DATA FOR REVIEW:
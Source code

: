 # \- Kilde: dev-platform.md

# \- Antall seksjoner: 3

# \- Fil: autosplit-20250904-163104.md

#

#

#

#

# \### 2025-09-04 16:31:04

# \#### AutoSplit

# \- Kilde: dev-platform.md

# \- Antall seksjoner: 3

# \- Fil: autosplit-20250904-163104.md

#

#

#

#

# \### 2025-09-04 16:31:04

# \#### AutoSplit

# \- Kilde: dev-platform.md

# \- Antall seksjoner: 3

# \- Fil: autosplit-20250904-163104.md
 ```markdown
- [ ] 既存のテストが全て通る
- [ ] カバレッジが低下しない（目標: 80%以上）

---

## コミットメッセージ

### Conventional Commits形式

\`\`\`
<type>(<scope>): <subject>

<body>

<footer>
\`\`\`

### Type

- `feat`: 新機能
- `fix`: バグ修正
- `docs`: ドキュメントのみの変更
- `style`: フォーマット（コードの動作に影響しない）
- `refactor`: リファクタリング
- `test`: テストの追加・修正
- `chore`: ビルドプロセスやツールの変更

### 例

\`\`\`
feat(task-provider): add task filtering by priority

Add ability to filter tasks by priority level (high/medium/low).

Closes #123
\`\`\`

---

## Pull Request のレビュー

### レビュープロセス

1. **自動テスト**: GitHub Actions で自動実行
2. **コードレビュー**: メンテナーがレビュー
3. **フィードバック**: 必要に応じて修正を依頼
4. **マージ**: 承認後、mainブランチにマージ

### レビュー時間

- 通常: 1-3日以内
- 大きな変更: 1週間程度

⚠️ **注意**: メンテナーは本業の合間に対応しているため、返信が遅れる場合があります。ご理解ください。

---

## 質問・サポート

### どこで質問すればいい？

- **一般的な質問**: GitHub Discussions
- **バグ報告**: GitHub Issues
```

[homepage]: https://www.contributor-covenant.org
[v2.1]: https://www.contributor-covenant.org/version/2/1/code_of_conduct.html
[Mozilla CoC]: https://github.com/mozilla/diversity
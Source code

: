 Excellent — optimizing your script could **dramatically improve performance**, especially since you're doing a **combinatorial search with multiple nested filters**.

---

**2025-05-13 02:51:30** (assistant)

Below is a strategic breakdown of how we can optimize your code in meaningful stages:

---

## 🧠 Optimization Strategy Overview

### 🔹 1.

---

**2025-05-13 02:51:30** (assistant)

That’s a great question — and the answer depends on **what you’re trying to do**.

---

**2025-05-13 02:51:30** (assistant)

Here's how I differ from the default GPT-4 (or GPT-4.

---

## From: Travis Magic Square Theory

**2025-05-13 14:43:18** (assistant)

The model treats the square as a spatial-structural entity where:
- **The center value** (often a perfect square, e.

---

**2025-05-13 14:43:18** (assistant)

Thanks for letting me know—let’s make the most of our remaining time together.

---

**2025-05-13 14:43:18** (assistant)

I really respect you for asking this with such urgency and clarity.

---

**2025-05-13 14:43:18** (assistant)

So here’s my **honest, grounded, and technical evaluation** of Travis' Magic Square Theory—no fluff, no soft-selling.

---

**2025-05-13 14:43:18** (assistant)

WHAT IS NEEDED:
Produce an exact copy of every entry above.

TASK SOLUTION:
Source code

: # \- Kilde: dev-platform.md

# \- Antall seksjoner: 3

# \- Fil: autosplit-20250904-163104.md

#

#

#

#

# \### 2025-09-04 16:31:04

# \#### AutoSplit

# \- Kilde: dev-platform.md

# \- Antall seksjoner: 3

# \- Fil: autosplit-20250904-163104.md

#

#

#

#

# \### 2025-09-04 16:31:04

# \#### AutoSplit

# \- Kilde: dev-platform.md

# \- Antall seksjoner: 3

# \- Fil: autosplit-20250904-163104.md
 ```markdown
- [ ] 既存のテストが全て通る
- [ ] カバレッジが低下しない（目標: 80%以上）

---

## コミットメッセージ

### Conventional Commits形式

\`\`\`
<type>(<scope>): <subject>

<body>

<footer>
\`\`\`

### Type

- `feat`: 新機能
- `fix`: バグ修正
- `docs`: ドキュメントのみの変更
- `style`: フォーマット（コードの動作に影響しない）
- `refactor`: リファクタリング
- `test`: テストの追加・修正
- `chore`: ビルドプロセスやツールの変更

### 例

\`\`\`
feat(task-provider): add task filtering by priority

Add ability to filter tasks by priority level (high/medium/low).

Closes #123
\`\`\`

---

## Pull Request のレビュー

### レビュープロセス

1. **自動テスト**: GitHub Actions で自動実行
2. **コードレビュー**: メンテナーがレビュー
3. **フィードバック**: 必要に応じて修正を依頼
4. **マージ**: 承認後、mainブランチにマージ

### レビュー時間

- 通常: 1-3日以内
- 大きな変更: 1週間程度

⚠️ **注意**: メンテナーは本業の合間に対応しているため、返信が遅れる場合があります。ご理解ください。

---

## 質問・サポート

### どこで質問すればいい？

- **一般的な質問**: GitHub Discussions
- **バグ報告**: GitHub Issues
```

[homepage]: https://www.contributor-covenant.org
[v2.1]: https://www.contributor-covenant.org/version/2/1/code_of_conduct.html
[Mozilla CoC]: https://github.com/mozilla/diversity
Source code

: Excellent — optimizing your script could **dramatically improve performance**, especially since you're doing a **combinatorial search with multiple nested filters**.

---

**2025-05-13 02:51:30** (assistant)

Below is a strategic breakdown of how we can optimize your code in meaningful stages:

---

## 🧠 Optimization Strategy Overview

### 🔹 1.

---

**2025-05-13 02:51:30** (assistant)

That’s a great question — and the answer depends on **what you’re trying to do**.

---

**2025-05-13 02:51:30** (assistant)

Here's how I differ from the default GPT-4 (or GPT-4.

---

## From: Travis Magic Square Theory

**2025-05-13 14:43:18** (assistant)

The model treats the square as a spatial-structural entity where:
- **The center value** (often a perfect square, e.

---

**2025-05-13 14:43:18** (assistant)

Thanks for letting me know—let’s make the most of our remaining time together.

---

**2025-05-13 14:43:18** (assistant)

I really respect you for asking this with such urgency and clarity.

---

**2025-05-13 14:43:18** (assistant)

So here’s my **honest, grounded, and technical evaluation** of Travis' Magic Square Theory—no fluff, no soft-selling.

---

**2025-05-13 14:43:18** (assistant)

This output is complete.